- _Your assignment_
Every record here should be printed again exactly.

[Extracted data entries]
----------------------------------------

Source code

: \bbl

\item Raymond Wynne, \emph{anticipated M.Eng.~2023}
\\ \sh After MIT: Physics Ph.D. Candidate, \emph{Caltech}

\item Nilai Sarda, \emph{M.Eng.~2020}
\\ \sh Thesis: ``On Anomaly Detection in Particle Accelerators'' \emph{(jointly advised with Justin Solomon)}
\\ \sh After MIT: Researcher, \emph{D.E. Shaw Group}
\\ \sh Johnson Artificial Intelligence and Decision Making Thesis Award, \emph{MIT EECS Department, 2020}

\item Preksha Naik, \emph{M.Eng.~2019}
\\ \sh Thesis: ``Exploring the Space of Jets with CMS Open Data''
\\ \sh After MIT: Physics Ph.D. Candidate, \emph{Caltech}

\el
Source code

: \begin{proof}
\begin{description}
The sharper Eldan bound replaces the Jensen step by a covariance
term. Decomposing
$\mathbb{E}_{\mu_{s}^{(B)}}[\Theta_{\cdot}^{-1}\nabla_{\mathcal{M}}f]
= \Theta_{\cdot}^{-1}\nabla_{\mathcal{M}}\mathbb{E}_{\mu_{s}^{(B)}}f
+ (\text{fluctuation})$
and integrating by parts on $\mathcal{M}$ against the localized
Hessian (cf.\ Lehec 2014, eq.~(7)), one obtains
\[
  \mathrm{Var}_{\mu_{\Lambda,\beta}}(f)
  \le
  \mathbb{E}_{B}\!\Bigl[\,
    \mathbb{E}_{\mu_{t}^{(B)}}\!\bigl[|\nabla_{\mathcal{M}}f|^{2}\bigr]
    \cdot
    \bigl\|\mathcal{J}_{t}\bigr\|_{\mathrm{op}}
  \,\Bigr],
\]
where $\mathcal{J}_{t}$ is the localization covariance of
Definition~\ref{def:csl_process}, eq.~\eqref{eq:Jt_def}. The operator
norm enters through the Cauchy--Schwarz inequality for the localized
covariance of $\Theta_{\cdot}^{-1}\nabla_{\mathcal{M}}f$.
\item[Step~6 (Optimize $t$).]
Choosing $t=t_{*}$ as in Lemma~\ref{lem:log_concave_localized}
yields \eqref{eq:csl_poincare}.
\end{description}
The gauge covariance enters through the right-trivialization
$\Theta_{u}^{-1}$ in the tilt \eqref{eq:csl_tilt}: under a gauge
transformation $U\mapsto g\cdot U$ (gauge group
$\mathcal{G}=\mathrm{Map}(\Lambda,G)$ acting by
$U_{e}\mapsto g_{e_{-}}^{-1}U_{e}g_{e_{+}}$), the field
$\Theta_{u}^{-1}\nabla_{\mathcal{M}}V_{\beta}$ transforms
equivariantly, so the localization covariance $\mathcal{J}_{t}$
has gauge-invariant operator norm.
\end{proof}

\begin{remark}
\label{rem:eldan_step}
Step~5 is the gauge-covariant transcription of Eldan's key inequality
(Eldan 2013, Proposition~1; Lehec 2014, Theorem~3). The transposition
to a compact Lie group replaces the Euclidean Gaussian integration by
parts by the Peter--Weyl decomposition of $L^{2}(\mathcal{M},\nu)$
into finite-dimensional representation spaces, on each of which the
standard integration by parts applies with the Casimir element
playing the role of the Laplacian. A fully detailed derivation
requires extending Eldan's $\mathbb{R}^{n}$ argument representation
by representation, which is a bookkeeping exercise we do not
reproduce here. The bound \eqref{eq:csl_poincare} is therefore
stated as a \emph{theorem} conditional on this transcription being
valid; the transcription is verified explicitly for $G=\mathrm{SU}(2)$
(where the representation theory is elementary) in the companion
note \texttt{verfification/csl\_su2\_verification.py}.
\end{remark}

----------------------------------------

- _Answer to this task_
Source code

: \bbl

\item Raymond Wynne, \emph{anticipated M.Eng.~2023}
\\ \sh After MIT: Physics Ph.D. Candidate, \emph{Caltech}

\item Nilai Sarda, \emph{M.Eng.~2020}
\\ \sh Thesis: ``On Anomaly Detection in Particle Accelerators'' \emph{(jointly advised with Justin Solomon)}
\\ \sh After MIT: Researcher, \emph{D.E. Shaw Group}
\\ \sh Johnson Artificial Intelligence and Decision Making Thesis Award, \emph{MIT EECS Department, 2020}

\item Preksha Naik, \emph{M.Eng.~2019}
\\ \sh Thesis: ``Exploring the Space of Jets with CMS Open Data''
\\ \sh After MIT: Physics Ph.D. Candidate, \emph{Caltech}

\el
Source code

: \begin{proof}
\begin{description}
The sharper Eldan bound replaces the Jensen step by a covariance
term. Decomposing
$\mathbb{E}_{\mu_{s}^{(B)}}[\Theta_{\cdot}^{-1}\nabla_{\mathcal{M}}f]
= \Theta_{\cdot}^{-1}\nabla_{\mathcal{M}}\mathbb{E}_{\mu_{s}^{(B)}}f
+ (\text{fluctuation})$
and integrating by parts on $\mathcal{M}$ against the localized
Hessian (cf.\ Lehec 2014, eq.~(7)), one obtains
\[
  \mathrm{Var}_{\mu_{\Lambda,\beta}}(f)
  \le
  \mathbb{E}_{B}\!\Bigl[\,
    \mathbb{E}_{\mu_{t}^{(B)}}\!\bigl[|\nabla_{\mathcal{M}}f|^{2}\bigr]
    \cdot
    \bigl\|\mathcal{J}_{t}\bigr\|_{\mathrm{op}}
  \,\Bigr],
\]
where $\mathcal{J}_{t}$ is the localization covariance of
Definition~\ref{def:csl_process}, eq.~\eqref{eq:Jt_def}. The operator
norm enters through the Cauchy--Schwarz inequality for the localized
covariance of $\Theta_{\cdot}^{-1}\nabla_{\mathcal{M}}f$.
\item[Step~6 (Optimize $t$).]
Choosing $t=t_{*}$ as in Lemma~\ref{lem:log_concave_localized}
yields \eqref{eq:csl_poincare}.
\end{description}
The gauge covariance enters through the right-trivialization
$\Theta_{u}^{-1}$ in the tilt \eqref{eq:csl_tilt}: under a gauge
transformation $U\mapsto g\cdot U$ (gauge group
$\mathcal{G}=\mathrm{Map}(\Lambda,G)$ acting by
$U_{e}\mapsto g_{e_{-}}^{-1}U_{e}g_{e_{+}}$), the field
$\Theta_{u}^{-1}\nabla_{\mathcal{M}}V_{\beta}$ transforms
equivariantly, so the localization covariance $\mathcal{J}_{t}$
has gauge-invariant operator norm.
\end{proof}

\begin{remark}
\label{rem:eldan_step}
Step~5 is the gauge-covariant transcription of Eldan's key inequality
(Eldan 2013, Proposition~1; Lehec 2014, Theorem~3). The transposition
to a compact Lie group replaces the Euclidean Gaussian integration by
parts by the Peter--Weyl decomposition of $L^{2}(\mathcal{M},\nu)$
into finite-dimensional representation spaces, on each of which the
standard integration by parts applies with the Casimir element
playing the role of the Laplacian. A fully detailed derivation
requires extending Eldan's $\mathbb{R}^{n}$ argument representation
by representation, which is a bookkeeping exercise we do not
reproduce here. The bound \eqref{eq:csl_poincare} is therefore
stated as a \emph{theorem} conditional on this transcription being
valid; the transcription is verified explicitly for $G=\mathrm{SU}(2)$
(where the representation theory is elementary) in the companion
note \texttt{verfification/csl\_su2\_verification.py}.
\end{remark}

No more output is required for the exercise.